En el nombre de Dios Todopoderoso, yo, Alonso de Salazar y Frías, jurista al servicio del Nestoris Herectus Pravitatis Sanctum Officium, doy veraz testimonio de lo ocurrido en el llamado «Auto de Fe de Logroño» contra las brujas de Zugarramurdi. Ahora que todo ha acabado y veo cercano el fin de mis días, he decidido por mi propia voluntad plasmar sobre el papel todo lo que aconteció durante los varios años que estuve a cargo de la investigación que me fue delegada por el Consejo de la Suprema Inquisición de Madrid. Por aquel entonces fui testigo de muchos horrores y torturas que con el paso del tiempo consiguieron abrir una profunda herida en mi corazón, por lo que no me arrepiento de haber procedido con honradez y buen juicio. Impugnar las decisiones tomadas por los otros inquisidores que formaban parte del Tribunal de Logroño, y buscar la verdad a través de las declaraciones de miles de vecinos de las distintas villas del valle de Baztan, no fue un mero capricho ni un acto de presunción por mi parte, sino una necesidad del alma. Todas aquellas víctimas inocentes que tuvieron que padecer el suplicio, la humillación y la muerte, clamaban justicia; y yo, simplemente, se la ofrecí. Aunque para entonces ya era demasiado tarde.

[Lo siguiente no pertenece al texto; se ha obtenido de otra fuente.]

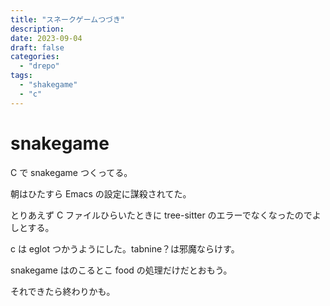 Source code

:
 ```yaml
---
title: "スネークゲームつづき"
description:
date: 2023-09-04
draft: false
categories:
  - "drepo"
tags:
  - "shakegame"
  - "c"
---
```


# snakegame

C で snakegame つくってる。

朝はひたすら Emacs の設定に謀殺されてた。

とりあえず C ファイルひらいたときに tree-sitter のエラーでなくなったのでよしとする。

c は eglot つかうようにした。tabnine？は邪魔ならけす。

snakegame はのこるとこ food の処理だけだとおもう。

それできたら終わりかも。
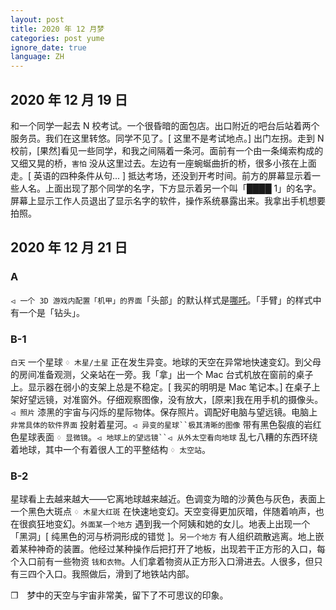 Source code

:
 ```yaml
---
layout: post
title: 2020 年 12 月梦
categories: post yume
ignore_date: true
language: ZH
---
```

## 2020 年 12 月 19 日

和一个同学一起去 N 校考试。一个很昏暗的面包店。出口附近的吧台后站着两个服务员。我们在这里转悠。同学不见了。[ 这里不是考试地点。] 出门左拐。走到 N 校前，[果然]看见一些同学，和我之间隔着一条河。面前有一个由一条绳索构成的又细又晃的桥，`害怕` 没从这里过去。左边有一座蜿蜒曲折的桥，很多小孩在上面走。[ 英语的四种条件从句... ] 抵达考场，还没到开考时间。前方的屏幕显示着一些人名。上面出现了那个同学的名字，下方显示着另一个叫「████ 1」的名字。屏幕上显示工作人员退出了显示名字的软件，操作系统暴露出来。我拿出手机想要拍照。

## 2020 年 12 月 21 日

### A

`⏿ 一个 3D 游戏内配置「机甲」的界面`「头部」的默认样式是[哪吒](https://zh.wikipedia.org/zh-cn/%E5%93%AA%E5%90%92)。「手臂」的样式中有一个是「钻头」。

### B-1

`白天` 一个星球 `♢ 木星/土星` 正在发生异变。地球的天空在异常地快速变幻。到父母的房间准备观测，父亲站在一旁。我「拿」出一个 Mac 台式机放在窗前的桌子上。显示器在弱小的支架上总是不稳定。[ 我买的明明是 Mac 笔记本。] 在桌子上架好望远镜，对准窗外。仔细观察图像，没有放大，[原来]我在用手机的摄像头。`⏿ 照片` 漆黑的宇宙与闪烁的星际物体。保存照片。调配好电脑与望远镜。电脑上 `非常具体的软件界面` 投射着星河。`⏿ 异变的星球``极其清晰的图像` 带有黑色裂痕的岩红色星球表面 `♢ 显微镜`。`⏿ 地球上的望远镜``⏿ 从外太空看向地球` 乱七八糟的东西环绕着地球，其中一个有着很人工的平整结构 `♢ 太空站`。

### B-2

星球看上去越来越大——它离地球越来越近。色调变为暗的沙黄色与灰色，表面上一个黑色大斑点 `♢ 木星大红斑` 在快速地变幻。天空变得更加灰暗，伴随着响声，也在很疯狂地变幻。`外面某一个地方` 遇到我一个阿姨和她的女儿。地表上出现一个「黑洞」[ 纯黑色的河与桥洞形成的错觉 ]。`另一个地方` 有人组织疏散逃离。地上嵌着某种神奇的装置。他经过某种操作后把打开了地板，出现若干正方形的入口，每个入口前有一些物资 `钱和衣物`。人们拿着物资从正方形入口滑进去。人很多，但只有三四个入口。我照做后，滑到了地铁站内部。

❐&emsp;梦中的天空与宇宙非常美，留下了不可思议的印象。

Pero mejor me olvido de los prolegómenos y me ciño a dejar constancia de lo ocurrido en la región de Xareta, porque toda historia exige un comienzo y es mi deber y obligación dar primicia siendo fiel a la realidad de lo allí acaecido.

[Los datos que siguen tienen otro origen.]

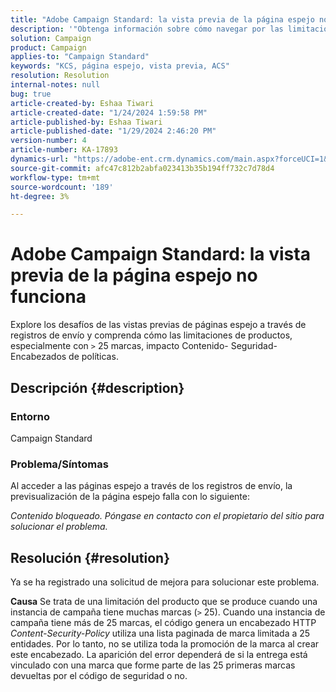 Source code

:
 ```yaml
---
title: "Adobe Campaign Standard: la vista previa de la página espejo no funciona"
description: '"Obtenga información sobre cómo navegar por las limitaciones en páginas espejo al acceder a los registros de envío".'
solution: Campaign
product: Campaign
applies-to: "Campaign Standard"
keywords: "KCS, página espejo, vista previa, ACS"
resolution: Resolution
internal-notes: null
bug: true
article-created-by: Eshaa Tiwari
article-created-date: "1/24/2024 1:59:58 PM"
article-published-by: Eshaa Tiwari
article-published-date: "1/29/2024 2:46:20 PM"
version-number: 4
article-number: KA-17893
dynamics-url: "https://adobe-ent.crm.dynamics.com/main.aspx?forceUCI=1&pagetype=entityrecord&etn=knowledgearticle&id=94fe50d8-c0ba-ee11-a569-6045bd006268"
source-git-commit: afc47c812b2abfa023413b35b194ff732c7d78d4
workflow-type: tm+mt
source-wordcount: '189'
ht-degree: 3%

---
```


# Adobe Campaign Standard: la vista previa de la página espejo no funciona


Explore los desafíos de las vistas previas de páginas espejo a través de registros de envío y comprenda cómo las limitaciones de productos, especialmente con `>` 25 marcas, impacto Contenido- Seguridad- Encabezados de políticas.

## Descripción {#description}


### <b>Entorno</b>

Campaign Standard



### <b>Problema/Síntomas</b>

Al acceder a las páginas espejo a través de los registros de envío, la previsualización de la página espejo falla con lo siguiente:

*Contenido bloqueado. Póngase en contacto con el propietario del sitio para solucionar el problema.*


## Resolución {#resolution}


Ya se ha registrado una solicitud de mejora para solucionar este problema.


<b>Causa</b>
Se trata de una limitación del producto que se produce cuando una instancia de campaña tiene muchas marcas (`>`  25). Cuando una instancia de campaña tiene más de 25 marcas, el código genera un encabezado HTTP *Content-Security-Policy* utiliza una lista paginada de marca limitada a 25 entidades. Por lo tanto, no se utiliza toda la promoción de la marca al crear este encabezado. La aparición del error dependerá de si la entrega está vinculado con una marca que forme parte de las 25 primeras marcas devueltas por el código de seguridad o no.
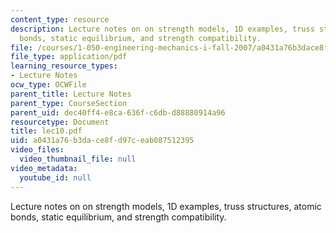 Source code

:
 ```yaml
---
content_type: resource
description: Lecture notes on on strength models, 1D examples, truss structures, atomic
  bonds, static equilibrium, and strength compatibility.
file: /courses/1-050-engineering-mechanics-i-fall-2007/a0431a76b3dace8fd97ceab087512395_lec10.pdf
file_type: application/pdf
learning_resource_types:
- Lecture Notes
ocw_type: OCWFile
parent_title: Lecture Notes
parent_type: CourseSection
parent_uid: dec40ff4-e8ca-636f-c6db-d88880914a96
resourcetype: Document
title: lec10.pdf
uid: a0431a76-b3da-ce8f-d97c-eab087512395
video_files:
  video_thumbnail_file: null
video_metadata:
  youtube_id: null
---
```

Lecture notes on on strength models, 1D examples, truss structures, atomic bonds, static equilibrium, and strength compatibility.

Aquella mañana de finales de junio del año de nuestro Señor Jesucristo de 1609, cabalgaba en paz camino de Logroño, dichoso por dejar atrás el enrarecido ambiente de la corte madrileña, así como las inoperantes juntas que degradaban el poder político de los miembros más relevantes del Consejo Real. Me acompañaban don Gonzalo de Mendoza, mi secretario, y también mis pajes y una guarnición de alabarderos de la Guardia Vieja del rey, quienes caminaban detrás de nosotros embutidos en sus uniformes jaquelados en cuadros rojos y blancos con sus capotillos de mangas abiertas a modo de aletas sobre el jubón, escolta que me fue proporcionada por el inquisidor general don Bernardo de Sandoval y Rojas, arzobispo de Toledo.
Las órdenes dictaminadas por este eran bastante explícitas: debían protegerme de asaltantes y bandidos hasta que llegásemos al convento de San Francisco.
Transcurridos varios días de viaje, finalmente alcanzamos los arrabales de Logroño. Decidimos detenernos con el propósito de abrevar a las bestias y, por supuesto, para ofrecerle algo de descanso a nuestros doloridos huesos.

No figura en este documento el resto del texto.